Jaek Delarge. A name that carries weight in the city, like an echo bouncing off the walls of every dimly lit studio and back alley venue that ever mattered. Our first meeting? Nothing grand. Just two souls colliding over some food, trading words, trading ideas—though, in hindsight, I think he knew something I didn’t.
See, back then, I hadn’t fully grasped what the lens could do for me. I was holding it, sure, but I wasn’t seeing. Not the way I do now. Jaek saw it, though. He saw the frames before they existed, the angles before they were found. And before I knew it, he wasn’t just a friend—he was the catalyst. The one who nudged me toward the path I hadn’t even realized I was walking.
It was Jaek who introduced me to concert photography at the Mod Club when that place still breathed with J-Soul. A fleeting moment, an introduction, a doorway opening without me even realizing I was stepping through. And then? LA. The city of smoke and neon, of late nights spent capturing moments that would never happen the same way twice. We were shooting BTS for Just Over Brilliant, weaving through studios and sunlit streets, chasing something intangible but knowing we’d caught it every time the shutter clicked.

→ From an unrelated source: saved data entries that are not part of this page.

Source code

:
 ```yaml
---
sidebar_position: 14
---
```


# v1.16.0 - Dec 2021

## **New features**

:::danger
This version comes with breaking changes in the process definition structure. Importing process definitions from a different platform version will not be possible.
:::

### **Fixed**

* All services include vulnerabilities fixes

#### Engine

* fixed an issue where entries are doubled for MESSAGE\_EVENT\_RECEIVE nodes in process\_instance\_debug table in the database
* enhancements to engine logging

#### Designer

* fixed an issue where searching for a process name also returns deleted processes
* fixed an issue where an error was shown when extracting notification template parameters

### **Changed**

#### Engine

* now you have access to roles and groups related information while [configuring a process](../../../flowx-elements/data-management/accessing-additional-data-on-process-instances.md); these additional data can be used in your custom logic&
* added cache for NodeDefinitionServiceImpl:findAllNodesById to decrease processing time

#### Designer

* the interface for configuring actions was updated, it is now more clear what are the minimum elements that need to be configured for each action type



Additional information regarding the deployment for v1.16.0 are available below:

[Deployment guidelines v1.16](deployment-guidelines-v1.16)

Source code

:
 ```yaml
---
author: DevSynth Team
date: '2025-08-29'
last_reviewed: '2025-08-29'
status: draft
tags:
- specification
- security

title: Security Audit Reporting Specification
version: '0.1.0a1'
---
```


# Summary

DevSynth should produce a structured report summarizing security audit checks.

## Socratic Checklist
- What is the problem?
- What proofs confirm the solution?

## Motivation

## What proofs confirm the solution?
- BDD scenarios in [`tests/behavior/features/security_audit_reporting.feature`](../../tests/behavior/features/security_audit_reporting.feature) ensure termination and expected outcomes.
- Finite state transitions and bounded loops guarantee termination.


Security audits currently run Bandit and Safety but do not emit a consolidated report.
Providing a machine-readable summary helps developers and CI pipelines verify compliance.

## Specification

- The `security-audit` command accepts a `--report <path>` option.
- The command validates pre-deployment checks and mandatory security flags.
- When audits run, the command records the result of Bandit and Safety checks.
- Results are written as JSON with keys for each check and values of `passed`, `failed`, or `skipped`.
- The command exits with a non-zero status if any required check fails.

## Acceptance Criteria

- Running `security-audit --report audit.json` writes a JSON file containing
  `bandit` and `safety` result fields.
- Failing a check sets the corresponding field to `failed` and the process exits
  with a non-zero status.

That trip wasn’t just a project—it was the beginning of something bigger. A silent agreement. Jaek moved, I captured. His story, his presence, the way he existed in a space—I made sure none of it disappeared into the void. And somewhere in the process, I realized I wasn’t just documenting. I was part of it.
Jaek Delarge and I? We built something. A legacy stitched together in light and shadow, in frames and fleeting moments. And the best part? We’re still writing it.